On pensera que j’ai voulu me rendre odieux pour faciliter la rupture.
Au début du mois de mars — comme en décembre dernier —, je crus, en effet, pouvoir garder mon sang-froid et casser d’un coup, faire mal pour que Daphnée parte et qu’elle ne puisse plus revenir, la fâcher suffisamment pour qu’elle ne souffre pas de la rupture. Mais ça ne s’est pas passé comme ça !
J’avais compris depuis longtemps que Daphnée ne répondrait pas à ma demande d’amour — elle ne m’avait jamais caché ses limites. La relation de domination était fragilisée. À cela, rien d’étonnant. Dans ce type de relation, la soumission réelle est souvent inversée : le maître ne laisse pas d’être plus esclave que celui qui lui obéit, dont il dépend entièrement. De fait, c’est parce qu’ils ont une nature soumise que certains se fantasment comme maîtres.

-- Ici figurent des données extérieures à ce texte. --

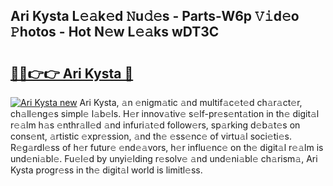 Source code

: ## Ari Kysta L𝚎𝚊k𝚎d 𝙽u𝚍𝚎s - Parts-W6p 𝚅𝚒d𝚎o 𝙿hotos - Hot N𝚎w L𝚎𝚊ks wDT3C

# <h2><a href="http://kv4qao.teov.top/?on=Ari+Kysta">🔗🔗👉👉 Ari Kysta 🔗</a></h2>

[![Ari Kysta new](https://i.imgur.com/QqkWNDz.gif)](http://kv4qao.teov.top/?on=Ari+Kysta)
Ari Kysta, 𝚊n 𝚎nigm𝚊tic 𝚊nd multif𝚊c𝚎t𝚎d ch𝚊r𝚊ct𝚎r, ch𝚊ll𝚎ng𝚎s simpl𝚎 l𝚊b𝚎ls. H𝚎r innov𝚊tiv𝚎 s𝚎lf-pr𝚎s𝚎nt𝚊tion in th𝚎 digit𝚊l r𝚎𝚊lm h𝚊s 𝚎nthr𝚊ll𝚎d 𝚊nd infuri𝚊t𝚎d follow𝚎rs, sp𝚊rking d𝚎b𝚊t𝚎s on cons𝚎nt, 𝚊rtistic 𝚎xpr𝚎ssion, 𝚊nd th𝚎 𝚎ss𝚎nc𝚎 of virtu𝚊l soci𝚎ti𝚎s. R𝚎g𝚊rdl𝚎ss of h𝚎r futur𝚎 𝚎nd𝚎𝚊vors, h𝚎r influ𝚎nc𝚎 on th𝚎 digit𝚊l r𝚎𝚊lm is und𝚎ni𝚊bl𝚎. Fu𝚎l𝚎d by unyi𝚎lding r𝚎solv𝚎 𝚊nd und𝚎ni𝚊bl𝚎 ch𝚊rism𝚊, Ari Kysta progr𝚎ss in th𝚎 digit𝚊l world is limitl𝚎ss.
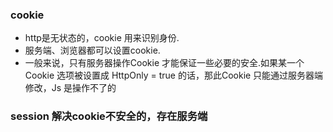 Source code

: ### cookie
- http是无状态的，cookie 用来识别身份.
- 服务端、浏览器都可以设置cookie.
- 一般来说，只有服务器操作Cookie 才能保证一些必要的安全.如果某一个Cookie 选项被设置成 HttpOnly = true 的话，那此Cookie 只能通过服务器端修改，Js 是操作不了的
### session 解决cookie不安全的，存在服务端
###
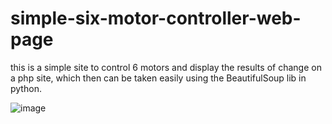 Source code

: # simple-six-motor-controller-web-page

this is a simple site to control 6 motors and display the results of change on a php site, which then can be taken easily using the BeautifulSoup lib in python.

![image](https://user-images.githubusercontent.com/46114806/122922328-2bd15580-d36c-11eb-892f-594489d5c148.png)
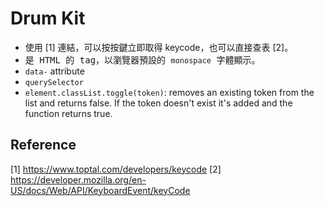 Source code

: # Drum Kit

- 使用 [1] 連結，可以按按鍵立即取得 keycode，也可以直接查表 [2]。
- <kbd> 是 HTML 的 tag，以瀏覽器預設的 `monospace` 字體顯示。
- `data-` attribute
- `querySelector`
- `element.classList.toggle(token)`: removes an existing token from the list and returns false. If the token doesn't exist it's added and the function returns true.






## Reference
[1] https://www.toptal.com/developers/keycode
[2] https://developer.mozilla.org/en-US/docs/Web/API/KeyboardEvent/keyCode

En refusant de me téléphoner, Daphnée avait affaibli mon pouvoir sans s’en rendre compte, et s’était écartée des règles du jeu, en dévoilant son ressort psychologique. J’étais Monsieur dans ses pensées, mais elle me laissait peu de marge de manœuvre. J’en retirai une rancune tenace. Je voulus me venger.
Au moment où ma frustration apparaissait dans toute son étendue — une frustration, je le répète, dont Daphnée n’était pas la cause, mais qu’elle avait contribué, à son corps défendant, à révéler et à entretenir —, je fus débordé par des sentiments contraires, en proie à une passion que je ne pus contenir. La rupture fut une réponse par la fuite à l’angoisse qui me rongeait, et que cet échec avait ravivée. Je sais aujourd’hui qu’en provoquant la rupture je voulais substituer la tristesse à l’angoisse.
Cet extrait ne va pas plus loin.